+++ THE DATA +++

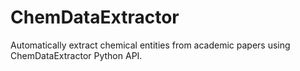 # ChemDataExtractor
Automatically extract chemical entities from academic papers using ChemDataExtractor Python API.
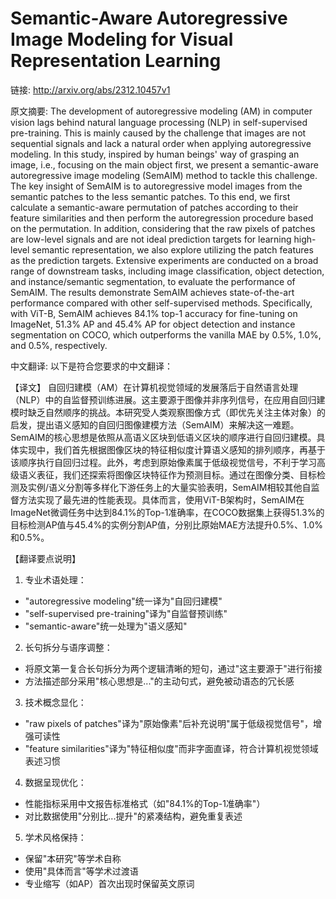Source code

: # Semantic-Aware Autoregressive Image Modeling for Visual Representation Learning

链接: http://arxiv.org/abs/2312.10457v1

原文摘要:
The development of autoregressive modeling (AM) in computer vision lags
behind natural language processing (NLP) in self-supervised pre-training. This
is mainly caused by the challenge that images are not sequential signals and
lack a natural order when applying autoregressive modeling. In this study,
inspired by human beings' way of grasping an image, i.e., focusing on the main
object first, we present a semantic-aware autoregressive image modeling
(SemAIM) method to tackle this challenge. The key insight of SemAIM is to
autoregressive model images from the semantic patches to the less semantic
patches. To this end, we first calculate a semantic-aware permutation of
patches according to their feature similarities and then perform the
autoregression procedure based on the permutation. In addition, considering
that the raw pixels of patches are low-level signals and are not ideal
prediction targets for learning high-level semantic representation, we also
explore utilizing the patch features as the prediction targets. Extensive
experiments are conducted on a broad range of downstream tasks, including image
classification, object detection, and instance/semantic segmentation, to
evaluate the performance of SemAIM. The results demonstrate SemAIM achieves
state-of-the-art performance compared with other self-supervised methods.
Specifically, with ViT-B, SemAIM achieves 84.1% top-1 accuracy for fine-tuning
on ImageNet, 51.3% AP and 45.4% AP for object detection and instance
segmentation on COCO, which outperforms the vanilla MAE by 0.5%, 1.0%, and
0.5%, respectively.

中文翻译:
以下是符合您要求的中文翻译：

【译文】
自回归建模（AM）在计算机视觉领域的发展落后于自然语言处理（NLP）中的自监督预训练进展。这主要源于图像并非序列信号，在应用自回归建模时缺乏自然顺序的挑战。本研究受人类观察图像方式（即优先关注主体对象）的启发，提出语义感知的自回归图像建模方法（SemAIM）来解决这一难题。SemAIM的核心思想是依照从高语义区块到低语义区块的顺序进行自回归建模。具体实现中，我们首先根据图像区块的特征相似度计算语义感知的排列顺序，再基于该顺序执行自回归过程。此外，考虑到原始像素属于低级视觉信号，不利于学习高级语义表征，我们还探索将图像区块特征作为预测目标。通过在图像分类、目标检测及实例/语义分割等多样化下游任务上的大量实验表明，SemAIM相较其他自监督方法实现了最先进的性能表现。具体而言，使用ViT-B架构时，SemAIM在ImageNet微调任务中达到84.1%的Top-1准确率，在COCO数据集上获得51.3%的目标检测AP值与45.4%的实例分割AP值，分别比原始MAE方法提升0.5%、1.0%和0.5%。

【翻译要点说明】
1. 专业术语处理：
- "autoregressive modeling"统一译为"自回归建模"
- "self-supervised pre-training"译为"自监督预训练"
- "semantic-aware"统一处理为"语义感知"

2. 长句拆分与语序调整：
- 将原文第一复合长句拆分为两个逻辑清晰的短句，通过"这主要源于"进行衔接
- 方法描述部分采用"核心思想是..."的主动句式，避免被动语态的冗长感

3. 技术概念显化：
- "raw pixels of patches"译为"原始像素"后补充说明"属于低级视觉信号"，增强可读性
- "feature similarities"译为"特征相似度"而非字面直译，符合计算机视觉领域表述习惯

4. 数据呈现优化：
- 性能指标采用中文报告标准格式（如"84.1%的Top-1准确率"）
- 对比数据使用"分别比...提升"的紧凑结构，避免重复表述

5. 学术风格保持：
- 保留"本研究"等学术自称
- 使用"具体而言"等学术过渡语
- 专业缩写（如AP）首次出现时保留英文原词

+++
+++ THE DATA +++

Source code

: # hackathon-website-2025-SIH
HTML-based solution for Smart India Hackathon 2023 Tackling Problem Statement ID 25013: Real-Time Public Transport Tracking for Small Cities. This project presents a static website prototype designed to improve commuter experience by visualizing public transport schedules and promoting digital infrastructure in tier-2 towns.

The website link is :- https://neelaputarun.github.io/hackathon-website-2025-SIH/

+++

Across the material, count every line that holds "的Top" and state only how many there are.

*PROBLEM SOLUTION*: 2